OPEC+ Holds Production Levels as Internal Crises Rattle Oil Markets

OPEC+ announced on Sunday that it will raise oil production quotas by 206,000 barrels per day in May, a modest increase that may have little immediate impact due to ongoing disruptions in the Strait of Hormuz.

The strategic waterway, which handles a large share of the world's oil exports, has been effectively closed since late February because of the US-Israeli conflict with Iran.

The closure has heavily affected OPEC+ members Saudi Arabia, the United Arab Emirates, Kuwait, and Iraq, all of which were among the few able to increase production before the conflict.

As a result, global crude prices have surged to nearly $120 per barrel, putting pressure on transportation costs and consumers worldwide, NY Post reported.

The planned quota increase, less than 2% of the supply lost due to the Hormuz blockade, is largely symbolic for now.

"When the Strait of Hormuz is closed, additional barrels from OPEC+ become largely irrelevant," said Jorge Leon, a former OPEC official and head of geopolitical analysis at Rystad Energy.

Analysts describe the move as a signal of readiness rather than a solution to immediate supply challenges.

OPEC+ Agrees on Modest May Oil Quota Increase

Eight OPEC+ members agreed to the May quota increase during a virtual meeting on Sunday.

Other producers, including Russia, are unable to raise output due to Western sanctions and infrastructure damage caused by the war in Ukraine.

Within the Gulf, missile and drone attacks have caused significant harm to oil facilities, and officials warn it could take months to return to normal production even if the strait reopens.

According to CNA, a separate OPEC+ panel, the Joint Ministerial Monitoring Committee, highlighted the high cost of repairing energy assets, noting that these attacks continue to strain supply.

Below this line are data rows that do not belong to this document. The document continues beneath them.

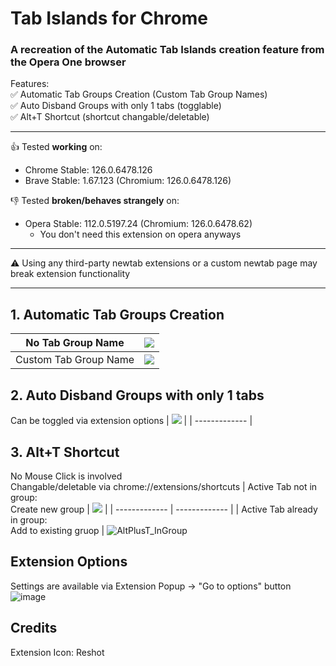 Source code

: # Tab Islands for Chrome
### A recreation of the Automatic Tab Islands creation feature from the Opera One browser

Features:<br>
✅ Automatic Tab Groups Creation (Custom Tab Group Names)<br>
✅ Auto Disband Groups with only 1 tabs (togglable)<br>
✅ Alt+T Shortcut (shortcut changable/deletable)

---
👍 Tested **working** on:<br>
- Chrome Stable: 126.0.6478.126
- Brave	Stable: 1.67.123 (Chromium: 126.0.6478.126)

👎 Tested **broken/behaves strangely** on:<br>
- Opera Stable: 112.0.5197.24 (Chromium: 126.0.6478.62)
  - You don't need this extension on opera anyways
---
⚠️ Using any third-party newtab extensions or a custom newtab page may break extension functionality

---
## 1. Automatic Tab Groups Creation
| No Tab Group Name     | ![](https://github.com/SpookyKipper/TabIslandsForChrome/blob/main/repo_assets/AutoCreateNoName.gif)      | 
| ------------- | ------------- | 
| Custom Tab Group Name          | ![](https://github.com/SpookyKipper/TabIslandsForChrome/blob/main/repo_assets/AutoCreateWithName.gif)         | 



## 2. Auto Disband Groups with only 1 tabs 
Can be toggled via extension options
| ![](https://github.com/SpookyKipper/TabIslandsForChrome/blob/main/repo_assets/AutoDisband.gif) |
| ------------- |

## 3. Alt+T Shortcut 
No Mouse Click is involved <br>
Changable/deletable via chrome://extensions/shortcuts
| Active Tab not in group: <br> Create new group | ![](https://github.com/SpookyKipper/TabIslandsForChrome/blob/main/repo_assets/AltPlusT.gif) |
| ------------- | ------------- |
| Active Tab already in group: <br> Add to existing gruop | ![AltPlusT_InGroup](https://github.com/user-attachments/assets/514657e2-44a1-456c-9875-4f14bd333b8d)


## Extension Options
Settings are available via Extension Popup -> "Go to options" button
![image](https://github.com/user-attachments/assets/9ffbbae1-de42-4fd7-abdb-296c3cc3c5e6)

## Credits
Extension Icon: Reshot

Despite some exceptions, such as Iraq, where tankers have been allowed through the strait, overall transportation remains risky and limited.

May's production increase mirrors the April adjustment agreed upon as the conflict began to disrupt exports.

Analysts estimate that the ongoing disruption has removed as much as 12 to 15 million barrels per day—around 15% of global supply—raising fears that prices could climb above $150 per barrel if flows remain blocked into mid-May, according to JPMorgan.

OPEC+, which includes 22 members, has focused recent monthly production decisions on eight key countries.

These nations raised quotas by about 2.9 million barrels per day from April to December 2025 but paused increases in early 2026. The group will meet again on May 3 to review conditions and potential adjustments.